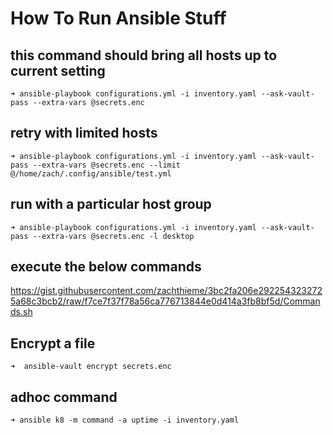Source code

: # How To Run Ansible Stuff

## this command should bring all hosts up to current setting 

    ➜ ansible-playbook configurations.yml -i inventory.yaml --ask-vault-pass --extra-vars @secrets.enc 

## retry with limited hosts 

    ➜ ansible-playbook configurations.yml -i inventory.yaml --ask-vault-pass --extra-vars @secrets.enc --limit @/home/zach/.config/ansible/test.yml

## run with a particular host group
    ➜ ansible-playbook configurations.yml -i inventory.yaml --ask-vault-pass --extra-vars @secrets.enc -l desktop

## execute the below commands

<https://gist.githubusercontent.com/zachthieme/3bc2fa206e2922543232725a68c3bcb2/raw/f7ce7f37f78a56ca776713844e0d414a3fb8bf5d/Commands.sh>

## Encrypt a file

    ➜  ansible-vault encrypt secrets.enc

## adhoc command
    ➜ ansible k8 -m command -a uptime -i inventory.yaml
	

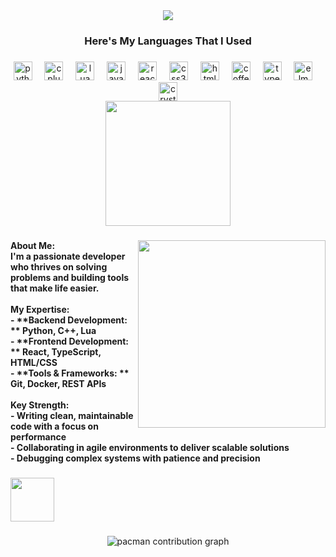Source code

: 
  
<div align="center">
  <img src="https://visitor-badge.laobi.icu/badge?page_id=ItzBob15.ItzBob15&"  />
</div>

###

<h3 align="center">Here's My Languages That I Used</h3>

###

<div align="center">
  <img src="https://cdn.jsdelivr.net/gh/devicons/devicon/icons/python/python-original.svg" height="30" alt="python logo"  />
  <img width="12" />
  <img src="https://cdn.jsdelivr.net/gh/devicons/devicon/icons/cplusplus/cplusplus-original.svg" height="30" alt="cplusplus logo"  />
  <img width="12" />
  <img src="https://cdn.jsdelivr.net/gh/devicons/devicon/icons/lua/lua-original.svg" height="30" alt="lua logo"  />
  <img width="12" />
  <img src="https://cdn.jsdelivr.net/gh/devicons/devicon/icons/javascript/javascript-original.svg" height="30" alt="javascript logo"  />
  <img width="12" />
  <img src="https://cdn.jsdelivr.net/gh/devicons/devicon/icons/react/react-original.svg" height="30" alt="react logo"  />
  <img width="12" />
  <img src="https://cdn.jsdelivr.net/gh/devicons/devicon/icons/css3/css3-original.svg" height="30" alt="css3 logo"  />
  <img width="12" />
  <img src="https://cdn.jsdelivr.net/gh/devicons/devicon/icons/html5/html5-original.svg" height="30" alt="html5 logo"  />
  <img width="12" />
  <img src="https://cdn.jsdelivr.net/gh/devicons/devicon/icons/coffeescript/coffeescript-original.svg" height="30" alt="coffeescript logo"  />
  <img width="12" />
  <img src="https://cdn.jsdelivr.net/gh/devicons/devicon/icons/typescript/typescript-original.svg" height="30" alt="typescript logo"  />
  <img width="12" />
  <img src="https://cdn.jsdelivr.net/gh/devicons/devicon/icons/elm/elm-original.svg" height="30" alt="elm logo"  />
  <img width="12" />
  <img src="https://cdn.jsdelivr.net/gh/devicons/devicon/icons/crystal/crystal-original.svg" height="30" alt="crystal logo"  />
</div>

<div align="center">
<img height="200" src="https://pixel-profile-ui.vercel.app/api/github-stats?username=ItzBob15&screen_effect=true&include_all_commits=true&pixelate_avatar=true&background=linear-gradient%280deg%2C+%23165a4cFF+0%25%2C+%2391db69FF+100%25%29+&color=%23ffffffFF"
</div>
  
###

<img align="right" height="300" src="https://media1.giphy.com/media/v1.Y2lkPTc5MGI3NjExa216Y3RoMXZjZGhrbW1pbDBqZ2t1MWZnYmlnNjZ5NHNydWNra3k3bSZlcD12MV9pbnRlcm5hbF9naWZfYnlfaWQmY3Q9Zw/bGgsc5mWoryfgKBx1u/giphy.gif"  />

###

<h4 align="left">About Me:<br>I'm a passionate developer who thrives on solving problems and building tools that make life easier.<br><br>My Expertise:<br>- **Backend Development: ** Python, C++, Lua<br>- **Frontend Development: ** React, TypeScript, HTML/CSS<br>- **Tools & Frameworks: ** Git, Docker, REST APIs<br><br>Key Strength:<br>- Writing clean, maintainable code with a focus on performance<br>- Collaborating in agile environments to deliver scalable solutions<br>- Debugging complex systems with patience and precision</h4>

###

<div align="left">
  <img height="70" src="https://media1.giphy.com/media/v1.Y2lkPTc5MGI3NjExeG9vMWg2YjRuajF0bmNhcjI1dG9qandoc3YwNTUwcmZ0c2l0a3dscyZlcD12MV9pbnRlcm5hbF9naWZfYnlfaWQmY3Q9Zw/sKLC3yrhSsxpzMBK5Y/giphy.gif"  />
</div>

###

<picture>
  <source media="(prefers-color-scheme: dark)" srcset="https://raw.githubusercontent.com/ItzBob15/ItzBob15/output/pacman-contribution-graph-dark.svg">
  <source media="(prefers-color-scheme: light)" srcset="https://raw.githubusercontent.com/ItzBob15/ItzBob15/output/pacman-contribution-graph.svg">
  <img alt="pacman contribution graph" src="https://raw.githubusercontent.com/ItzBob15/ItzBob15/output/pacman-contribution-graph.svg">
</picture>


###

EXERCISE DETAILS
Tell how many lines of the records above contain "vars", replying with the number only.

THE ANSWER
3